The theory of the defense was that this was a drug deal that went sour — an exchange of drugs for sex. Appellant contended that, when PFC P discovered she was not getting cocaine from appellant after they had sex, she alleged rape. Appellant maintained that PFC P’s testimony was not worthy of belief.2

Before this Court, appellant alleges that, with respect to the rape charge, the military judge erred to his prejudice by instructing the court on the lesser included offense of indecent assault. Over defense objection,3 the military judge determined that indecent assault was raised by the evidence.4 Although he noted that consent was a central issue in the case, he decided to give the instruction stating, “I believe the jury could find, if they don’t find sufficient force to overcome the consent, indecent assault.” It is apparent that the court members were concerned over the force required as it related to consent because they asked three times for instructions concerning this issue and the distinction between rape and the offense of indecent assault. After hearing all the evidence the court members found appellant, “Guilty, except for the word ‘rape,’ substituting therefor the words, ‘commit an assault upon Private First Class [P], a person not his wife, by placing his tongue in her vagina and having sexual intercourse with her, with intent to gratify his sexual desires.’ ” 5 The court found appellant not guilty of sodomy.

I.

Appellant asserts that the military judge erred to his substantial prejudice by instructing the court members that they could consider indecent assault as a lesser included offense of rape. He contends that the only issue raised was consent, and that if PFC P consented to the intercourse, as the court must have believed, she also con[1078]*1078sented to the acts involved in the indecent assault.

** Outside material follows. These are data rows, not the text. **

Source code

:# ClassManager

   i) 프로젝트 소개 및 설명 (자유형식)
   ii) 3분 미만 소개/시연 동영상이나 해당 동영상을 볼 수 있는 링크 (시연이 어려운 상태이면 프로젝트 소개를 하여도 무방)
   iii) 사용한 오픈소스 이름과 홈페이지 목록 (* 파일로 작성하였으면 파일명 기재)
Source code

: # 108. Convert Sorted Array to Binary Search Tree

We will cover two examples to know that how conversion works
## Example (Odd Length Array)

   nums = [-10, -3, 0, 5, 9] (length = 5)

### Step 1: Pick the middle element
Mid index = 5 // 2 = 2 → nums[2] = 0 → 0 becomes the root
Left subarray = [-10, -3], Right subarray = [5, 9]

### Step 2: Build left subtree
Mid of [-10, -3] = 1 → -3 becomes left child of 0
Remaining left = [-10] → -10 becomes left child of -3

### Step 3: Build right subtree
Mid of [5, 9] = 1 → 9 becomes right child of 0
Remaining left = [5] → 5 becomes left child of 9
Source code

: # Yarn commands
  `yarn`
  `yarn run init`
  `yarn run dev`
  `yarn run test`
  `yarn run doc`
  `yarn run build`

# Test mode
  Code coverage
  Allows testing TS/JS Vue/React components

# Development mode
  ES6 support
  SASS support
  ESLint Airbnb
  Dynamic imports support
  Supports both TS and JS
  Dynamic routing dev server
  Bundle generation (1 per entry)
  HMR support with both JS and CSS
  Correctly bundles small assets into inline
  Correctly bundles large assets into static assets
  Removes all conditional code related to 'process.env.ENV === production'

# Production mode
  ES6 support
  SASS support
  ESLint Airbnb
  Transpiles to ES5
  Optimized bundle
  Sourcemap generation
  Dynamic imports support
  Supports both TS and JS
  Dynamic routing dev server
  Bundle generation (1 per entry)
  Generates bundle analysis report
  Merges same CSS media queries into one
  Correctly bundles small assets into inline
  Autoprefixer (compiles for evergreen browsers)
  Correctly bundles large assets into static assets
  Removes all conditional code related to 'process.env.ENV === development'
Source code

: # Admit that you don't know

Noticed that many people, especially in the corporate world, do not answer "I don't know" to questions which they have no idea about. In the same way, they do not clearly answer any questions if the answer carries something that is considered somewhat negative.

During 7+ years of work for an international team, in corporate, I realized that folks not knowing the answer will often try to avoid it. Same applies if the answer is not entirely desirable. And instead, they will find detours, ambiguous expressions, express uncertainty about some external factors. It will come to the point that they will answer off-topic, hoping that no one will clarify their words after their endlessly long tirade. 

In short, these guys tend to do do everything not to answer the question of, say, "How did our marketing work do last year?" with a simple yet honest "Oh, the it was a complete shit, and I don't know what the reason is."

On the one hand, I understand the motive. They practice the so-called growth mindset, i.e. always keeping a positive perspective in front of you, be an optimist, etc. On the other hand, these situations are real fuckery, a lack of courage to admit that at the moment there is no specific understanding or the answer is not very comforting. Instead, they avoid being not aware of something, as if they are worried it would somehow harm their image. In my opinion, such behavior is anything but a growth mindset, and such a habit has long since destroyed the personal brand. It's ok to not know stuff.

It is well settled that a military judge must instruct the court members, sua sponte, on all lesser included offenses reasonably raised by the evidence; this duty arises whenever some evidence is presented to which the fact finders might attach credit if they so desire. United States v. Jackson, 12 M.J. 163 (C.M.A.1981); United States v. Clark, 48 C.M.R. 83 (C.M.A.1973); United States v. Evans, 38 C.M.R. 36 (C.M.A.1967). The military judge has this duty even if counsel oppose instructions on the lesser included offenses. See United States v. Emmons, 31 M.J. 108 (C.M.A.1990).

In the case before us, the military judge instructed the court that consent obtained by fraud is valid consent, and he properly left this issue for the court to determine. We believe this case is akin to those cases where purported consent was obtained by threat of disciplinary action, rather than by fraud.6 In United States v. Hicks, 24 M.J. 3 (C.M.A.), cert. denied, 484 U.S. 827, 108 5. Ct. 95, 98 L.Ed.2d 55 (1987), the threat was by a sergeant to report a purported violation of a regulation by the victim’s boyfriend. He offered not to report the violation in exchange for sex.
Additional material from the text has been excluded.